Image-to-Image Translation

  • Task: Learn a mapping function to translate an image from a source domain A to a target domain B (e.g., segmentation maps to photos, sketches to photos, day to night).
  • Pix2Pix
    • A conditional GAN (cGAN) approach where the generator is conditioned on the input image from domain A. \(G: A \to B\).
    • Requires Paired Data: Training needs datasets where each image \(x_A\) has a corresponding ground truth image \(x_B\).
    • Loss Function: Combines a conditional GAN loss (discriminator \(D\) tries to distinguish real pairs \((x_A, x_B)\) from fake pairs \((x_A, G(x_A))\)) with a reconstruction loss, typically L1 loss: \[ \mathcal{L}_{L1}(G) = \mathbb{E}_{x_A, x_B}[||x_B - G(x_A)||_1] \] L1 loss is often preferred over L2 (MSE) as it encourages less blurring in the generated images.
    • Architecture: Often uses a “U-Net” architecture for the generator and a “PatchGAN” discriminator (classifies patches of the image as real/fake).
  • CycleGAN
    • Designed for Unpaired Data: Can learn translations when there is no direct one-to-one mapping between images in domain A and domain B (e.g., translating photos of horses to zebras, or photographs to Monet paintings).
    • Architecture: Uses two generators (\(G_{A \to B}\) and \(G_{B \to A}\)) and two discriminators (\(D_A\) and \(D_B\)).
      • \(G_{A \to B}\): Translates A to B. \(D_B\): Distinguishes real B images from generated \(\hat{x}_B = G_{A \to B}(x_A)\).
      • \(G_{B \to A}\): Translates B to A. \(D_A\): Distinguishes real A images from generated \(\hat{x}_A = G_{B \to A}(x_B)\).
    • Cycle Consistency Loss: Ensures that translating an image from A to B and back to A should recover the original image (and vice-versa). \[ \mathcal{L}_{cyc}(G_{A \to B}, G_{B \to A}) = \mathbb{E}_{x_A}[||G_{B \to A}(G_{A \to B}(x_A)) - x_A||_1] + \mathbb{E}_{x_B}[||G_{A \to B}(G_{B \to A}(x_B)) - x_B||_1] \]
    • Total Loss: Sum of the adversarial losses for both mappings and the cycle consistency loss. \[ \mathcal{L}_{total} = \mathcal{L}_{GAN}(G_{A \to B}, D_B) + \mathcal{L}_{GAN}(G_{B \to A}, D_A) + \lambda \mathcal{L}_{cyc}(G_{A \to B}, G_{B \to A}) \] where \(\lambda\) is a hyperparameter controlling the cycle consistency term.

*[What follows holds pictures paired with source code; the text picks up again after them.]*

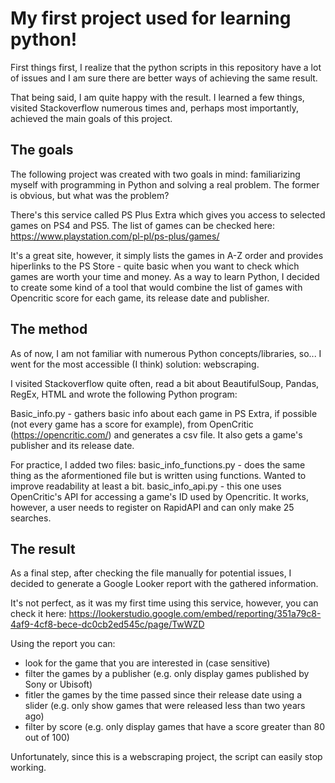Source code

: # My first project used for learning python!

First things first, I realize that the python scripts in this repository have a lot of issues and I am sure there are better ways of achieving the same result. 

That being said, I am quite happy with the result. I learned a few things, visited Stackoverflow numerous times and, perhaps most importantly, achieved the main goals of this project.

## The goals

The following project was created with two goals in mind: familiarizing myself with programming in Python and solving a real problem. The former is obvious, but what was the problem?

There's this service called PS Plus Extra which gives you access to selected games on PS4 and PS5. The list of games can be checked here: https://www.playstation.com/pl-pl/ps-plus/games/

It's a great site, however, it simply lists the games in A-Z order and provides hiperlinks to the PS Store - quite basic when you want to check which games are worth your time and money. 
As a way to learn Python, I decided to create some kind of a tool that would combine the list of games with Opencritic score for each game, its release date and publisher.

## The method

As of now, I am not familiar with numerous Python concepts/libraries, so... I went for the most accessible (I think) solution: webscraping.

I visited Stackoverflow quite often, read a bit about BeautifulSoup, Pandas, RegEx, HTML and wrote the following Python program:

Basic_info.py - gathers basic info about each game in PS Extra, if possible (not every game has a score for example), from OpenCritic (https://opencritic.com/) and generates a csv file. It also gets a game's publisher and its release date.

For practice, I added two files:
basic_info_functions.py - does the same thing as the aformentioned file but is written using functions. Wanted to improve readability at least a bit.
basic_info_api.py - this one uses OpenCritic's API for accessing a game's ID used by Opencritic. It works, however, a user needs to register on RapidAPI and can only make 25 searches.

## The result

As a final step, after checking the file manually for potential issues, I decided to generate a Google Looker report with the gathered information. 

It's not perfect, as it was my first time using this service, however, you can check it here:
https://lookerstudio.google.com/embed/reporting/351a79c8-4af9-4cf8-bece-dc0cb2ed545c/page/TwWZD

Using the report you can:
- look for the game that you are interested in (case sensitive)
- filter the games by a publisher (e.g. only display games published by Sony or Ubisoft)
- fitler the games by the time passed since their release date using a slider (e.g. only show games that were released less than two years ago)
- filter by score (e.g. only display games that have a score greater than 80 out of 100)

Unfortunately, since this is a webscraping project, the script can easily stop working.
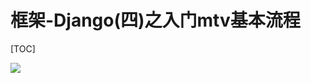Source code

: # 框架-Django(四)之入门mtv基本流程

[TOC]





![](https://ws3.sinaimg.cn/large/006tNbRwgy1fyfymzwcn8j30u00u0n7y.jpg)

Other Applications & Extensions

  • Video-to-Video Translation (Vid2Vid)
    • Extends image translation to video, requiring temporal consistency across generated frames.
  • 3D GANs
    • Generate 3D shapes or scenes, often represented as voxel grids, point clouds, or implicit neural representations.